Davy Brun : «J’ai eu alors davantage besoin de faire vivre ce que je n’ai pas trouvé dans cette danse : utiliser le bras, le saut et aussi le contact physique, bref, tout ce qu’elle interdit. Il m’a été impérieux, plutôt que d’essayer de refaire ou retranscrire la contredanse, de construire notre travail sur ce constat. Quelle part du passé et quelle trace reste-t-il en nous ? Peut-on (ou comment) se débarrasser du passé et (ou) de notre vécu ? Sous quelles formes les influences apparaissent-elles ?»

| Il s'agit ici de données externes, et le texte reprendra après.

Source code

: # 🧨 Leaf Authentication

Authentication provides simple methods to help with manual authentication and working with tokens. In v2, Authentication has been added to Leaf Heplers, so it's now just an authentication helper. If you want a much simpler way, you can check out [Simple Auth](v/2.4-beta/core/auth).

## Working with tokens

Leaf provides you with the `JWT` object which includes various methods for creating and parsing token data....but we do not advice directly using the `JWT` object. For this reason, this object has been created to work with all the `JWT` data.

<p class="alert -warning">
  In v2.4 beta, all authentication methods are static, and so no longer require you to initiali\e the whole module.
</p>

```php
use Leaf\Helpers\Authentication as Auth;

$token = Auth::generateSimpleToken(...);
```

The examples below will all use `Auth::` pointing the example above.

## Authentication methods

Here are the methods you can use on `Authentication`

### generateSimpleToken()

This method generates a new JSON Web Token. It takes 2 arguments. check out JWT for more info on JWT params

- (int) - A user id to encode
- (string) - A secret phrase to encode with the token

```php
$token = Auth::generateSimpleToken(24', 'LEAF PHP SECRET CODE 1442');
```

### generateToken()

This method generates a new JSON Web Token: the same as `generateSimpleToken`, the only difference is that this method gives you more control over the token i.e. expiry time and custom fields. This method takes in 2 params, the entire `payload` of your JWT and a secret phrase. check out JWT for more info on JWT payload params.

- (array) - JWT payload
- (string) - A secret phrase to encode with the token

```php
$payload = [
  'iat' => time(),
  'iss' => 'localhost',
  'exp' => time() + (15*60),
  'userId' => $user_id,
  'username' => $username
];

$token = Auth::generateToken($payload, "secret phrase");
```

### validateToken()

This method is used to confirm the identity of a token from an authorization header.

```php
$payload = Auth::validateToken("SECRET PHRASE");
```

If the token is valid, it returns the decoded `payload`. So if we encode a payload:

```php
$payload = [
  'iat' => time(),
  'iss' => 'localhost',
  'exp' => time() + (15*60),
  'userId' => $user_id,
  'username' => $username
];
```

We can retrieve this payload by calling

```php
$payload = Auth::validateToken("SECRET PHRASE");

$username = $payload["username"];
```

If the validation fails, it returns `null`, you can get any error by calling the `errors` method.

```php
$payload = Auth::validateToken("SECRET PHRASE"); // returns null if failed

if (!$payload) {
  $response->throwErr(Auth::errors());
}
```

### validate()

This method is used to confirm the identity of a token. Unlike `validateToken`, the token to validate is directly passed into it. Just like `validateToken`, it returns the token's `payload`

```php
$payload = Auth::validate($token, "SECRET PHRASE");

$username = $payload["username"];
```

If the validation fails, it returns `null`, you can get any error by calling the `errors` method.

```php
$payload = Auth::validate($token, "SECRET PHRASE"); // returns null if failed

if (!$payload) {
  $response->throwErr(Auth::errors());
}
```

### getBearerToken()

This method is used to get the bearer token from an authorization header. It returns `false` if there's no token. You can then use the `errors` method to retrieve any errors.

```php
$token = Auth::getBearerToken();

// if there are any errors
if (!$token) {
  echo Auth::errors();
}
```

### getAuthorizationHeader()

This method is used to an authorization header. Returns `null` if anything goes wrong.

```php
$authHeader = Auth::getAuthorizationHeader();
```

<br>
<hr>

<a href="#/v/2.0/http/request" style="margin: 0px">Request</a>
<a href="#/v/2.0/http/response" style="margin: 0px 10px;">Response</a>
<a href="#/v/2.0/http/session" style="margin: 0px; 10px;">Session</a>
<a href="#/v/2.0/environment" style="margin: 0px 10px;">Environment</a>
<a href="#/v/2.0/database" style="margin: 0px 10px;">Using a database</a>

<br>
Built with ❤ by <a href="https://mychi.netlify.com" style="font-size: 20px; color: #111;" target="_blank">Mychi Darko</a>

La musique accompagne cette évolution de la pièce dans un univers contemporain tout en citant littéralement Haendel. Elle propose un collage où la musique du XVIIIe siècle s’allie avec des nappes sonores et la création musicale de Julien Tarride.
Deux mannequins sont utilisés pour la mise en scène. Ils font référence au passé de la contredanse, ils permettent aussi de garder le caractère du vis-à-vis, base du quadrille, dans l’écriture scénographique. Mais ancrés dans le présent, leur charisme par défaut réactualise l’éternelle question : comment atteindre l’autre, jusqu’où lui signifier ma présence consciente et incarnée ? Ce dis- positif permet ensuite de retrouver l’axe des recherches des deux danseurs par une succession sans fin de portés, d’en- roulements des corps… reconsidération de l’espace nécessaire à la relation. Le vide qui façonne les contours d’une relation fait place à un effarouchement apprivoisé.